### Material shown
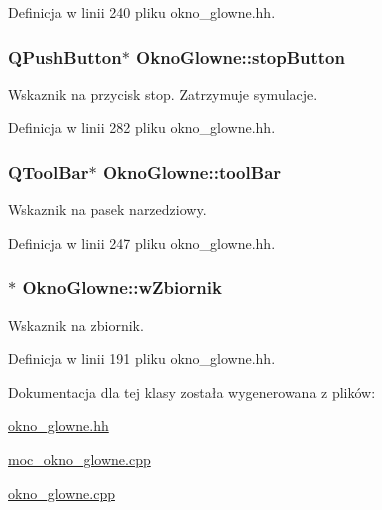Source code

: Definicja w linii 240 pliku okno\-\_\-glowne.\-hh.

\hypertarget{class_okno_glowne_a3051d73dc0e0a27dc30ada43cc6b63c4}{
\subsubsection[{stop\-Button}]{\setlength{\rightskip}{0pt plus 5cm}Q\-Push\-Button$\ast$ Okno\-Glowne\-::stop\-Button\hspace{0.3cm}{\ttfamily [private]}}}\label{class_okno_glowne_a3051d73dc0e0a27dc30ada43cc6b63c4}
Wskaznik na przycisk stop. Zatrzymuje symulacje. 

Definicja w linii 282 pliku okno\-\_\-glowne.\-hh.

\hypertarget{class_okno_glowne_a6a37dd1f32605092fff7feac712bf429}{
\subsubsection[{tool\-Bar}]{\setlength{\rightskip}{0pt plus 5cm}Q\-Tool\-Bar$\ast$ Okno\-Glowne\-::tool\-Bar\hspace{0.3cm}{\ttfamily [private]}}}\label{class_okno_glowne_a6a37dd1f32605092fff7feac712bf429}
Wskaznik na pasek narzedziowy. 

Definicja w linii 247 pliku okno\-\_\-glowne.\-hh.

\hypertarget{class_okno_glowne_af2d1275209898ebdd5ab9de8ef78dffd}{
\subsubsection[{w\-Zbiornik}]{$\ast$ Okno\-Glowne\-::w\-Zbiornik\hspace{0.3cm}{\ttfamily [private]}}}\label{class_okno_glowne_af2d1275209898ebdd5ab9de8ef78dffd}
Wskaznik na zbiornik. 

Definicja w linii 191 pliku okno\-\_\-glowne.\-hh.



Dokumentacja dla tej klasy została wygenerowana z plików\-:\begin{DoxyCompactItemize}
\item 
\hyperlink{okno__glowne_8hh}{okno\-\_\-glowne.\-hh}\item 
\hyperlink{moc__okno__glowne_8cpp}{moc\-\_\-okno\-\_\-glowne.\-cpp}\item 
\hyperlink{okno__glowne_8cpp}{okno\-\_\-glowne.\-cpp}\end{DoxyCompactItemize}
######
To do: Return only what runs from the line containing "Definicja w linii 191" to the last line of the records above, both ends included, exactly as written.

Written response:
Definicja w linii 191 pliku okno\-\_\-glowne.\-hh.



Dokumentacja dla tej klasy została wygenerowana z plików\-:\begin{DoxyCompactItemize}
\item 
\hyperlink{okno__glowne_8hh}{okno\-\_\-glowne.\-hh}\item 
\hyperlink{moc__okno__glowne_8cpp}{moc\-\_\-okno\-\_\-glowne.\-cpp}\item 
\hyperlink{okno__glowne_8cpp}{okno\-\_\-glowne.\-cpp}\end{DoxyCompactItemize}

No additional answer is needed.